Une chambre d'exécution au Texas. Les condamnés à mort sont tués par injection. (photo AFP)

Malgré plusieurs exécutions problématiques, la Cour suprême des Etats-Unis a donné son feu vert lundi à une méthode controversée d’injection létale, dans une décision très attendue par les Etats américains qui avaient suspendu le châtiment ultime.

La plus haute juridiction du pays, qui se prononçait pour la première fois sur la peine capitale en sept ans, était saisie par quatre condamnés à mort de l’Oklahoma (sud) qui craignaient de mourir dans des souffrances inconstitutionnelles, après la mort de quatre prisonniers au terme d’une longue agonie.
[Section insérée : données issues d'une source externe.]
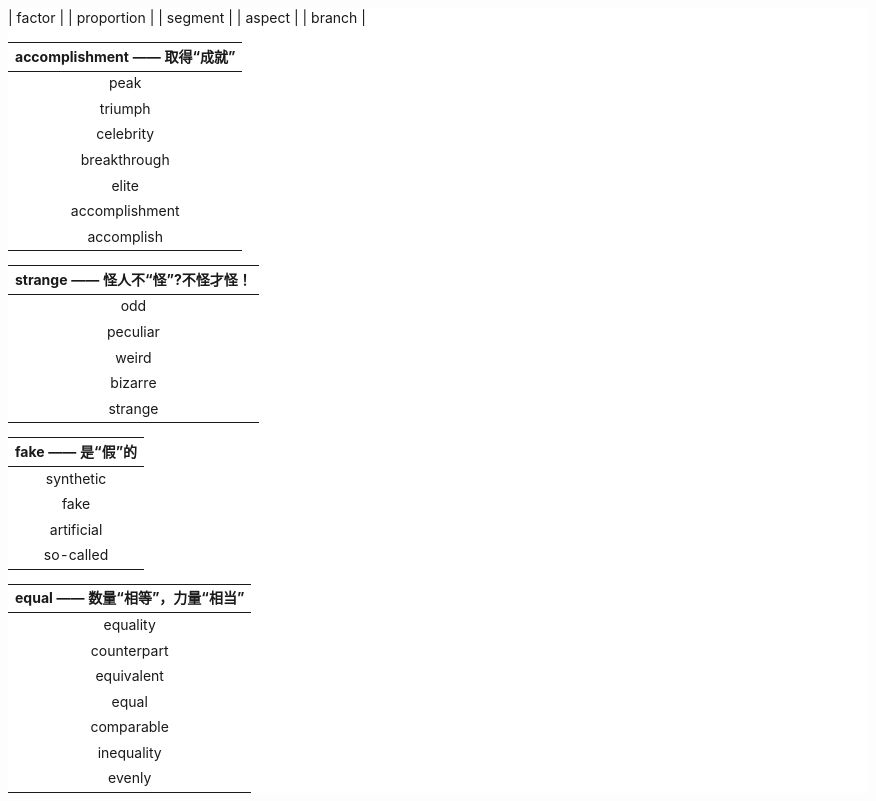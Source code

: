 | factor               |
| proportion           |
| segment              |
| aspect               |
| branch               |

| accomplishment —— 取得“成就”   |
|:---------------------------:|
| peak                       |
| triumph                    |
| celebrity                  |
| breakthrough               |
| elite                      |
| accomplishment             |
| accomplish                 |

| strange —— 怪人不“怪”?不怪才怪！   |
|:--------------------------:|
| odd                       |
| peculiar                  |
| weird                     |
| bizarre                   |
| strange                   |

| fake —— 是“假”的   |
|:----------------:|
| synthetic       |
| fake            |
| artificial      |
| so-called       |

| equal —— 数量“相等”，力量“相当”   |
|:-------------------------:|
| equality                 |
| counterpart              |
| equivalent               |
| equal                    |
| comparable               |
| inequality               |
| evenly                   |

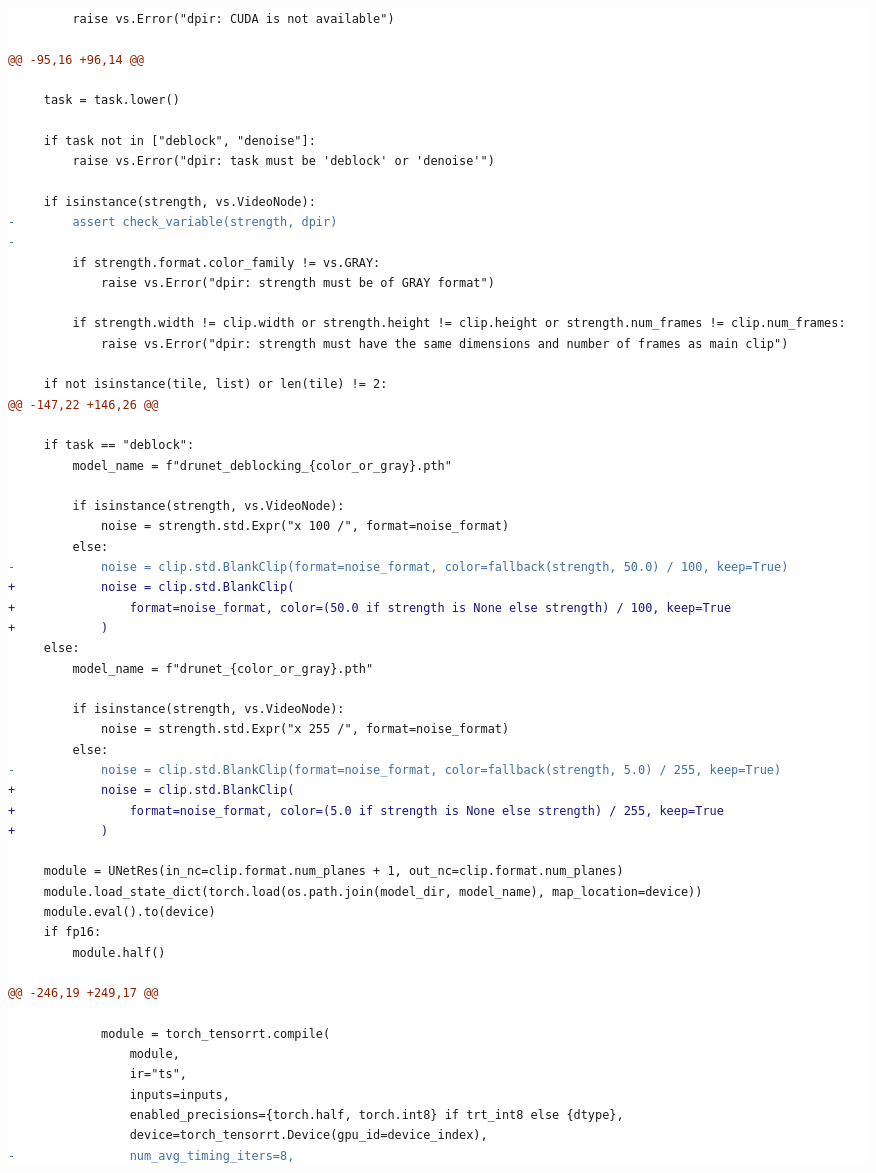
 ```diff
         raise vs.Error("dpir: CUDA is not available")
 
@@ -95,16 +96,14 @@
 
     task = task.lower()
 
     if task not in ["deblock", "denoise"]:
         raise vs.Error("dpir: task must be 'deblock' or 'denoise'")
 
     if isinstance(strength, vs.VideoNode):
-        assert check_variable(strength, dpir)
-
         if strength.format.color_family != vs.GRAY:
             raise vs.Error("dpir: strength must be of GRAY format")
 
         if strength.width != clip.width or strength.height != clip.height or strength.num_frames != clip.num_frames:
             raise vs.Error("dpir: strength must have the same dimensions and number of frames as main clip")
 
     if not isinstance(tile, list) or len(tile) != 2:
@@ -147,22 +146,26 @@
 
     if task == "deblock":
         model_name = f"drunet_deblocking_{color_or_gray}.pth"
 
         if isinstance(strength, vs.VideoNode):
             noise = strength.std.Expr("x 100 /", format=noise_format)
         else:
-            noise = clip.std.BlankClip(format=noise_format, color=fallback(strength, 50.0) / 100, keep=True)
+            noise = clip.std.BlankClip(
+                format=noise_format, color=(50.0 if strength is None else strength) / 100, keep=True
+            )
     else:
         model_name = f"drunet_{color_or_gray}.pth"
 
         if isinstance(strength, vs.VideoNode):
             noise = strength.std.Expr("x 255 /", format=noise_format)
         else:
-            noise = clip.std.BlankClip(format=noise_format, color=fallback(strength, 5.0) / 255, keep=True)
+            noise = clip.std.BlankClip(
+                format=noise_format, color=(5.0 if strength is None else strength) / 255, keep=True
+            )
 
     module = UNetRes(in_nc=clip.format.num_planes + 1, out_nc=clip.format.num_planes)
     module.load_state_dict(torch.load(os.path.join(model_dir, model_name), map_location=device))
     module.eval().to(device)
     if fp16:
         module.half()
 
@@ -246,19 +249,17 @@
 
             module = torch_tensorrt.compile(
                 module,
                 ir="ts",
                 inputs=inputs,
                 enabled_precisions={torch.half, torch.int8} if trt_int8 else {dtype},
                 device=torch_tensorrt.Device(gpu_id=device_index),
-                num_avg_timing_iters=8,
```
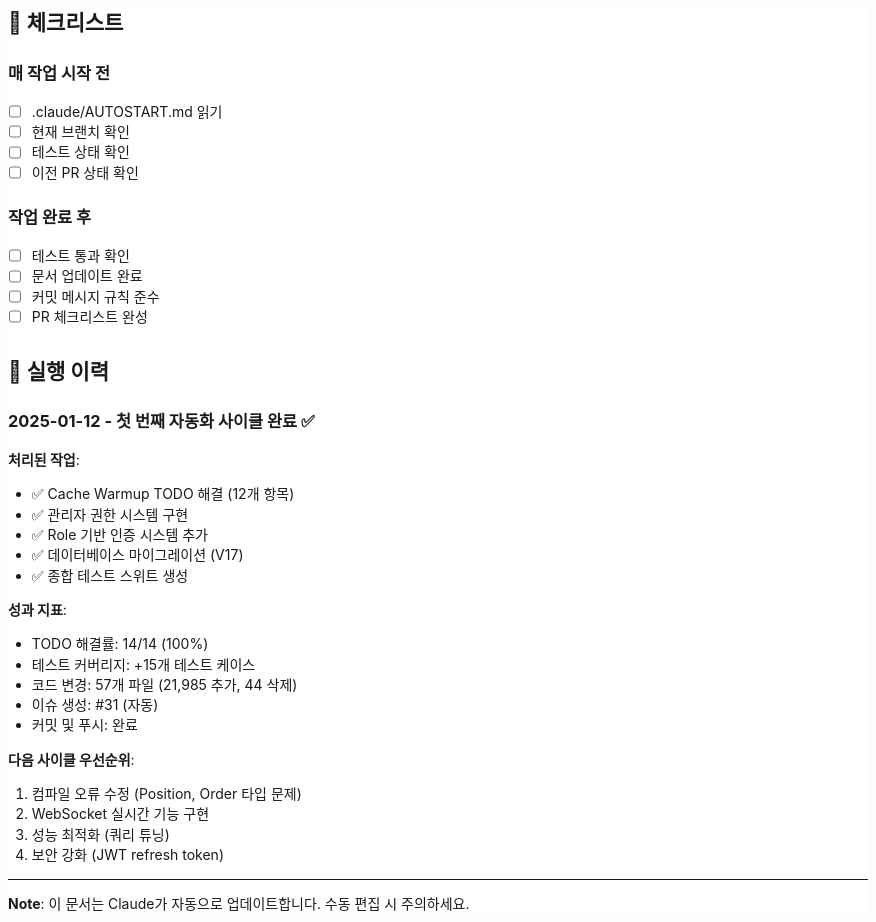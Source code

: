 ## 📝 체크리스트

### 매 작업 시작 전
- [ ] .claude/AUTOSTART.md 읽기
- [ ] 현재 브랜치 확인
- [ ] 테스트 상태 확인
- [ ] 이전 PR 상태 확인

### 작업 완료 후
- [ ] 테스트 통과 확인
- [ ] 문서 업데이트 완료
- [ ] 커밋 메시지 규칙 준수
- [ ] PR 체크리스트 완성

## 📅 실행 이력

### 2025-01-12 - 첫 번째 자동화 사이클 완료 ✅

**처리된 작업**:
- ✅ Cache Warmup TODO 해결 (12개 항목)
- ✅ 관리자 권한 시스템 구현
- ✅ Role 기반 인증 시스템 추가
- ✅ 데이터베이스 마이그레이션 (V17) 
- ✅ 종합 테스트 스위트 생성

**성과 지표**:
- TODO 해결률: 14/14 (100%)
- 테스트 커버리지: +15개 테스트 케이스
- 코드 변경: 57개 파일 (21,985 추가, 44 삭제)
- 이슈 생성: #31 (자동)
- 커밋 및 푸시: 완료

**다음 사이클 우선순위**:
1. 컴파일 오류 수정 (Position, Order 타입 문제)
2. WebSocket 실시간 기능 구현
3. 성능 최적화 (쿼리 튜닝)
4. 보안 강화 (JWT refresh token)

---

**Note**: 이 문서는 Claude가 자동으로 업데이트합니다. 수동 편집 시 주의하세요.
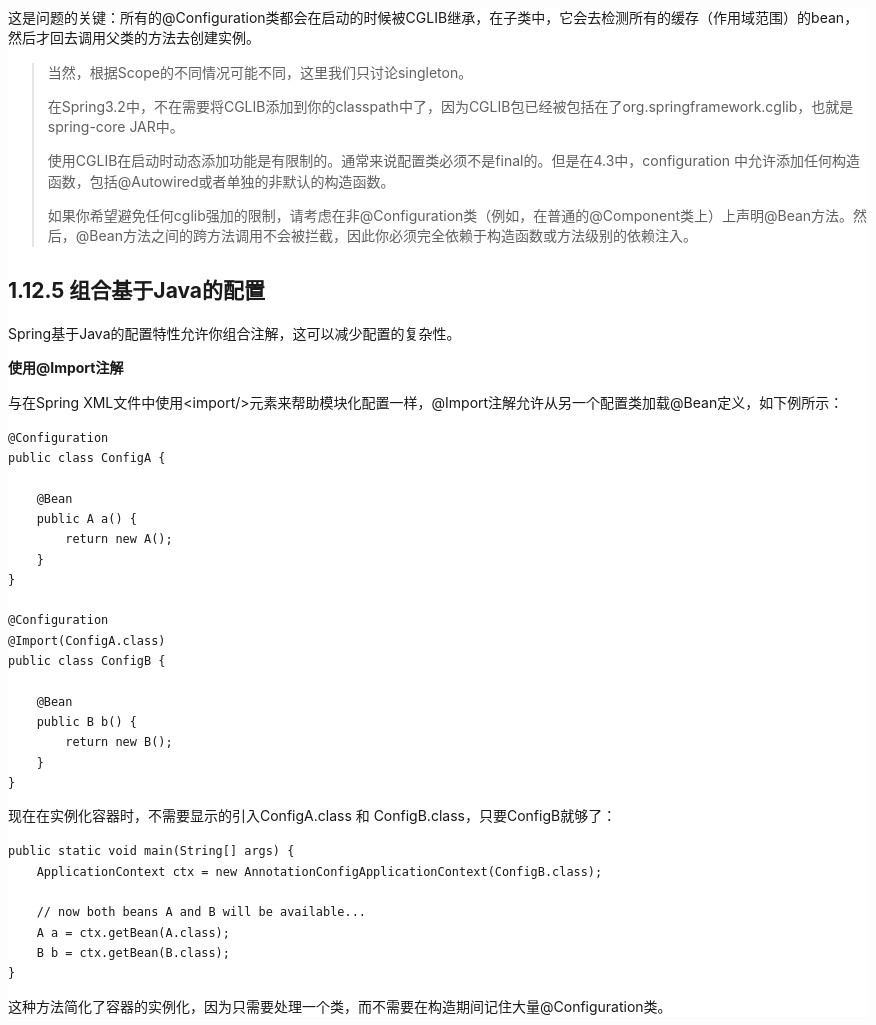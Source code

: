 这是问题的关键：所有的@Configuration类都会在启动的时候被CGLIB继承，在子类中，它会去检测所有的缓存（作用域范围）的bean，然后才回去调用父类的方法去创建实例。

> 当然，根据Scope的不同情况可能不同，这里我们只讨论singleton。
>
> 在Spring3.2中，不在需要将CGLIB添加到你的classpath中了，因为CGLIB包已经被包括在了org.springframework.cglib，也就是spring-core JAR中。
>
> 使用CGLIB在启动时动态添加功能是有限制的。通常来说配置类必须不是final的。但是在4.3中，configuration 中允许添加任何构造函数，包括@Autowired或者单独的非默认的构造函数。
>
> 如果你希望避免任何cglib强加的限制，请考虑在非@Configuration类（例如，在普通的@Component类上）上声明@Bean方法。然后，@Bean方法之间的跨方法调用不会被拦截，因此你必须完全依赖于构造函数或方法级别的依赖注入。

## 1.12.5 组合基于Java的配置

Spring基于Java的配置特性允许你组合注解，这可以减少配置的复杂性。

**使用@Import注解**

与在Spring XML文件中使用&lt;import/&gt;元素来帮助模块化配置一样，@Import注解允许从另一个配置类加载@Bean定义，如下例所示：

```text
@Configuration
public class ConfigA {

    @Bean
    public A a() {
        return new A();
    }
}

@Configuration
@Import(ConfigA.class)
public class ConfigB {

    @Bean
    public B b() {
        return new B();
    }
}
```

现在在实例化容器时，不需要显示的引入ConfigA.class 和 ConfigB.class，只要ConfigB就够了：

```text
public static void main(String[] args) {
    ApplicationContext ctx = new AnnotationConfigApplicationContext(ConfigB.class);

    // now both beans A and B will be available...
    A a = ctx.getBean(A.class);
    B b = ctx.getBean(B.class);
}
```

这种方法简化了容器的实例化，因为只需要处理一个类，而不需要在构造期间记住大量@Configuration类。
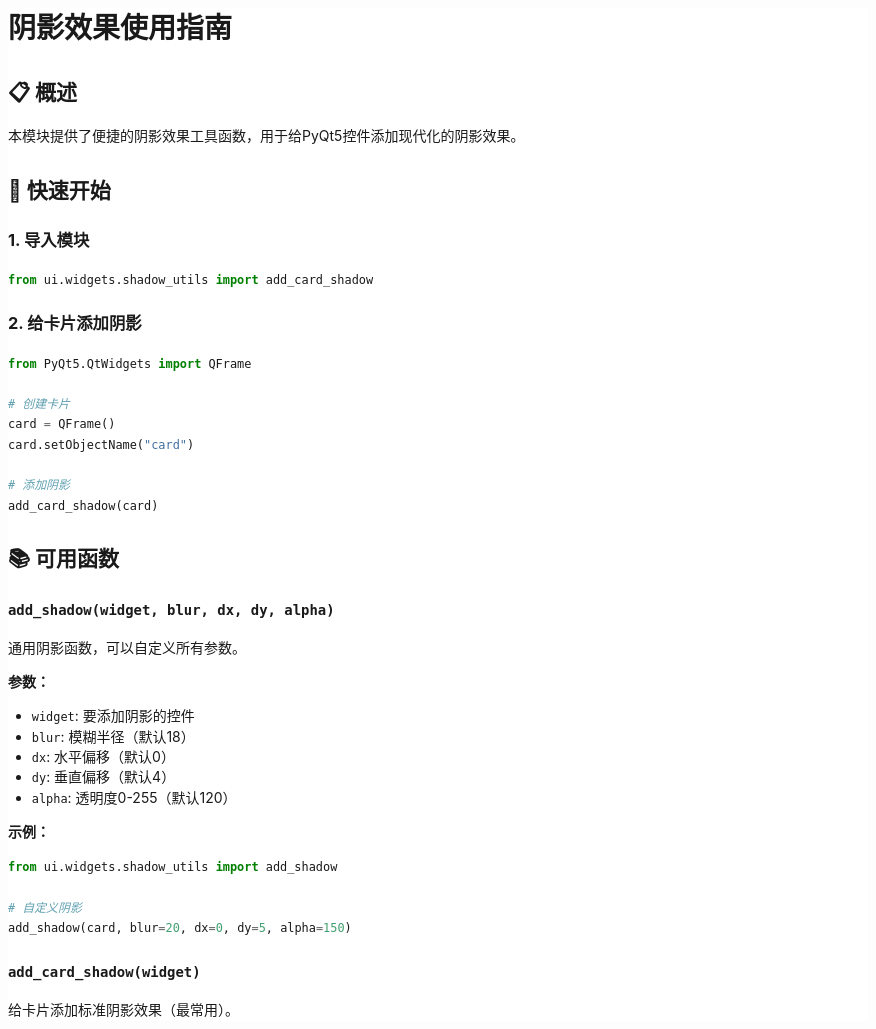 # 阴影效果使用指南

## 📋 概述

本模块提供了便捷的阴影效果工具函数，用于给PyQt5控件添加现代化的阴影效果。

## 🚀 快速开始

### 1. 导入模块

```python
from ui.widgets.shadow_utils import add_card_shadow
```

### 2. 给卡片添加阴影

```python
from PyQt5.QtWidgets import QFrame

# 创建卡片
card = QFrame()
card.setObjectName("card")

# 添加阴影
add_card_shadow(card)
```

## 📚 可用函数

### `add_shadow(widget, blur, dx, dy, alpha)`

通用阴影函数，可以自定义所有参数。

**参数：**
- `widget`: 要添加阴影的控件
- `blur`: 模糊半径（默认18）
- `dx`: 水平偏移（默认0）
- `dy`: 垂直偏移（默认4）
- `alpha`: 透明度0-255（默认120）

**示例：**
```python
from ui.widgets.shadow_utils import add_shadow

# 自定义阴影
add_shadow(card, blur=20, dx=0, dy=5, alpha=150)
```

### `add_card_shadow(widget)`

给卡片添加标准阴影效果（最常用）。
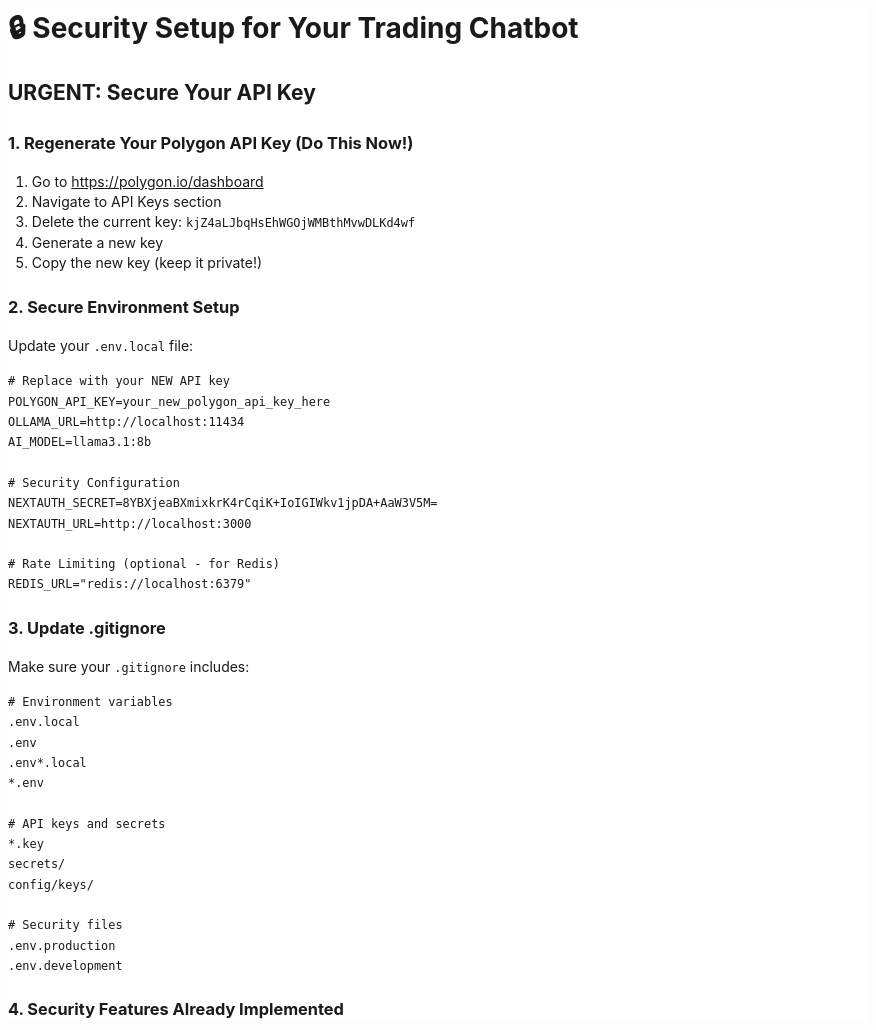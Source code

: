 # 🔒 Security Setup for Your Trading Chatbot

## URGENT: Secure Your API Key

### 1. Regenerate Your Polygon API Key (Do This Now!)
1. Go to https://polygon.io/dashboard
2. Navigate to API Keys section
3. Delete the current key: `kjZ4aLJbqHsEhWGOjWMBthMvwDLKd4wf`
4. Generate a new key
5. Copy the new key (keep it private!)

### 2. Secure Environment Setup

Update your `.env.local` file:
```env
# Replace with your NEW API key
POLYGON_API_KEY=your_new_polygon_api_key_here
OLLAMA_URL=http://localhost:11434
AI_MODEL=llama3.1:8b

# Security Configuration
NEXTAUTH_SECRET=8YBXjeaBXmixkrK4rCqiK+IoIGIWkv1jpDA+AaW3V5M=
NEXTAUTH_URL=http://localhost:3000

# Rate Limiting (optional - for Redis)
REDIS_URL="redis://localhost:6379"
```

### 3. Update .gitignore
Make sure your `.gitignore` includes:
```gitignore
# Environment variables
.env.local
.env
.env*.local
*.env

# API keys and secrets
*.key
secrets/
config/keys/

# Security files
.env.production
.env.development
```

### 4. Security Features Already Implemented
Les cinq juges conservateurs, contre les quatre progressistes, ont estimé que les plaignants n’avaient pas montré « un quelconque risque substantiel de souffrances » en cas du recours au midazolam, un anxiolytique, pour exécuter un condamné.

Lisant la décision de la majorité, le juge Samuel Alito a estimé que « les prisonniers n’avaient pas identifié une méthode d’exécution disponible et alternative qui implique un moins grand risque de souffrance ». La haute Cour a, en conséquence, jugé cette méthode d’exécution conforme au 8e Amendement de la Constitution qui interdit les souffrances « cruelles et inhabituelles ».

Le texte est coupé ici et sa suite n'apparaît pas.